Europäische Union:Alle für die Euro-Zone

Die Ideen aus Frankreich und Deutschland für eine Reform des gemeinsamen europäischen Währungsraums haben Brüssel aktiviert. Die Vorschläge und Diskussionen sind ambitioniert. Realistisch sind sie allerdings nicht immer.

Von Cerstin Gammelin und Alexander Mühlauer, Berlin / Brüssel

Der neue deutsch-französische Schwung hat bei den EU-Institutionen offenbar die Sorge ausgelöst, an Einfluss zu verlieren. Beinahe zeitgleich mit der von Paris und Berlin vereinbarten bilateralen Initiative lancierte die EU-Kommission ein Arbeitspapier, in dem es vor allem um die Reform der Euro-Zone geht.

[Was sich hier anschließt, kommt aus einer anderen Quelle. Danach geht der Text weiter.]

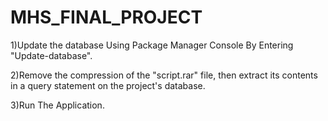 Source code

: # MHS_FINAL_PROJECT

1)Update the database Using Package Manager Console By Entering "Update-database".

2)Remove the compression of the "script.rar" file, then extract its contents in a query statement on the project's database.

3)Run The Application.
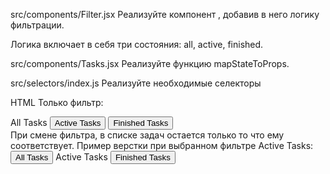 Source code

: src/components/Filter.jsx
Реализуйте компонент <Filter />, добавив в него логику фильтрации.

Логика включает в себя три состояния: all, active, finished.

src/components/Tasks.jsx
Реализуйте функцию mapStateToProps.

src/selectors/index.js
Реализуйте необходимые селекторы

HTML
Только фильтр:

<div class="mt-3 d-flex justify-content-around">
  All Tasks
  <button type="button" class="btn btn-link border-0 p-0" data-test="task-filter-active">Active Tasks</button>
  <button type="button" class="btn btn-link border-0 p-0" data-test="task-filter-finished">Finished Tasks</button>
</div>
При смене фильтра, в списке задач остается только то что ему соответствует. Пример верстки при выбранном фильтре Active Tasks:

<div class="mt-3 d-flex justify-content-around">
  <button type="button" class="btn btn-link border-0 p-0" data-test="task-filter-all">All Tasks</button>
  Active Tasks
  <button type="button" class="btn btn-link border-0 p-0" data-test="task-filter-finished">Finished Tasks</button>
</div>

Am Montag hatten zunächst Deutschland und Frankreich vereinbart, schon im Juli konkrete Vorschläge vorzulegen, wie beide Staaten verstärkt kooperieren und die Währungsunion weiterentwickeln könnten. Dazu werde eine Arbeitsgruppe eingesetzt, die Vorschläge erarbeite, sagte Bundesfinanzminister Wolfgang Schäuble (CDU) nach dem ersten Treffen mit seinem neuen Amtskollegen Bruno Le Maire in Berlin. Die Vorschläge sollen beim deutsch-französischen Ministerrat im Juli verabschiedet werden. Es sei nötig, schneller und weiter voranzugehen und konkrete Pläne zu machen, sagte Le Maire. Ziel sei "eine Euro-Zone, mit der wir ein großes Gegengewicht schaffen zu China und anderen Regionen der Welt".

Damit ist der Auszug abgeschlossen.